Mais de 40 concursos para dirigentes de topo na administração pública podem voltar à estaca zero, caso o atual Governo discorde do perfil definido pelo anterior executivo PSD/CDS-PP para esses cargos, disse à agência Lusa a Comissão de Recrutamento e Seleção para a Administração Pública.

“O novo Governo pode usar a alteração legislativa operada pela Lei n.º 128/2015, de 3 de setembro para, através do n.º 4 do artigo 18.º de alteração à Lei n.º 2/2004 de 15 de janeiro, fundamentar uma nova abertura de concurso, caso discorde do perfil definido pelo anterior Governo”, notou o presidente da CReSAP, João Bilhim.
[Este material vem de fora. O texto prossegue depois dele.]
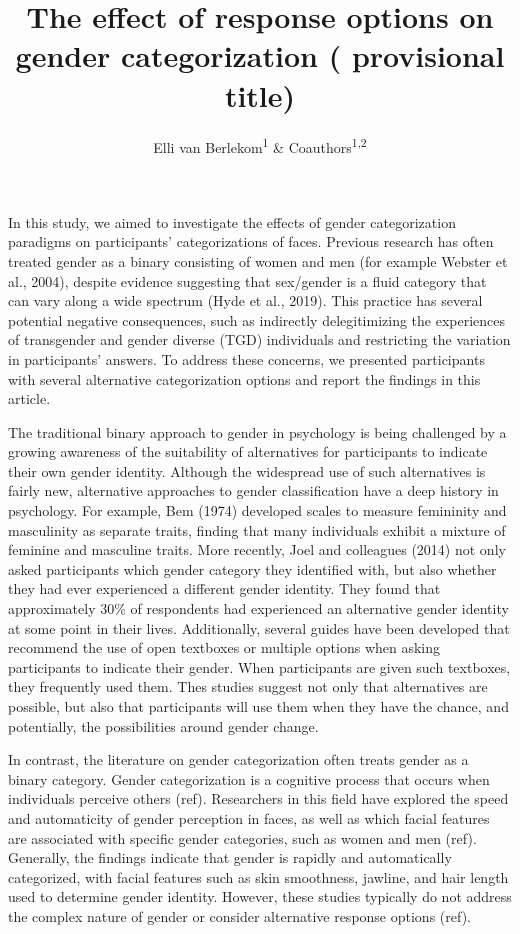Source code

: \documentclass[
  man]{apa7}
\title{The effect of response options on gender categorization ( provisional title)}
\author{Elli van Berlekom\textsuperscript{1} \& Coauthors\textsuperscript{1,2}}
\date{}
\affiliation{\vspace{0.5cm}\textsuperscript{1} Stockholm University\\\textsuperscript{2} Lund University}
\begin{document}
\maketitle

In this study, we aimed to investigate the effects of gender categorization paradigms on participants' categorizations of faces. Previous research has often treated gender as a binary consisting of women and men (for example Webster et al., 2004), despite evidence suggesting that sex/gender is a fluid category that can vary along a wide spectrum (Hyde et al., 2019). This practice has several potential negative consequences, such as indirectly delegitimizing the experiences of transgender and gender diverse (TGD) individuals and restricting the variation in participants' answers. To address these concerns, we presented participants with several alternative categorization options and report the findings in this article.

The traditional binary approach to gender in psychology is being challenged by a growing awareness of the suitability of alternatives for participants to indicate their own gender identity. Although the widespread use of such alternatives is fairly new, alternative approaches to gender classification have a deep history in psychology. For example, Bem (1974) developed scales to measure femininity and masculinity as separate traits, finding that many individuals exhibit a mixture of feminine and masculine traits. More recently, Joel and colleagues (2014) not only asked participants which gender category they identified with, but also whether they had ever experienced a different gender identity. They found that approximately 30\% of respondents had experienced an alternative gender identity at some point in their lives. Additionally, several guides have been developed that recommend the use of open textboxes or multiple options when asking participants to indicate their gender. When participants are given such textboxes, they frequently used them. Thes studies suggest not only that alternatives are possible, but also that participants will use them when they have the chance, and potentially, the possibilities around gender change.

In contrast, the literature on gender categorization often treats gender as a binary category. Gender categorization is a cognitive process that occurs when individuals perceive others (ref). Researchers in this field have explored the speed and automaticity of gender perception in faces, as well as which facial features are associated with specific gender categories, such as women and men (ref). Generally, the findings indicate that gender is rapidly and automatically categorized, with facial features such as skin smoothness, jawline, and hair length used to determine gender identity. However, these studies typically do not address the complex nature of gender or consider alternative response options (ref).
\end{document}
Em causa está a sexta alteração ao Estatuto do Pessoal Dirigente, que foi publicada em Diário da República a 03 de setembro, que prevê que seja o Governo a identificar as competências necessárias para o cargo que vai ao concurso, bem como a caracterização do mandato e as funções que estão associadas ao dirigente.

Nesse sentido, a CReSAP, com a informação fornecida pelo Governo, elabora uma proposta de perfil de competências do candidato a selecionar, designadamente com a explicitação das qualificações académicas e experiência profissional exigíveis, que remete ao membro da tutela, para homologação.

Segundo a lei, no prazo de 20 dias, o membro do Governo pode homologar a proposta de perfil de competências apresentada pela CReSAP ou “altera, mediante fundamentação expressa, o perfil de competências” proposto.

Ora, João Bilhim disse que o novo Governo “pode igualmente não ter divergências” do perfil escolhido e designar um dos três nomes que constam da pequena lista” apresentada a cada um dos concursos.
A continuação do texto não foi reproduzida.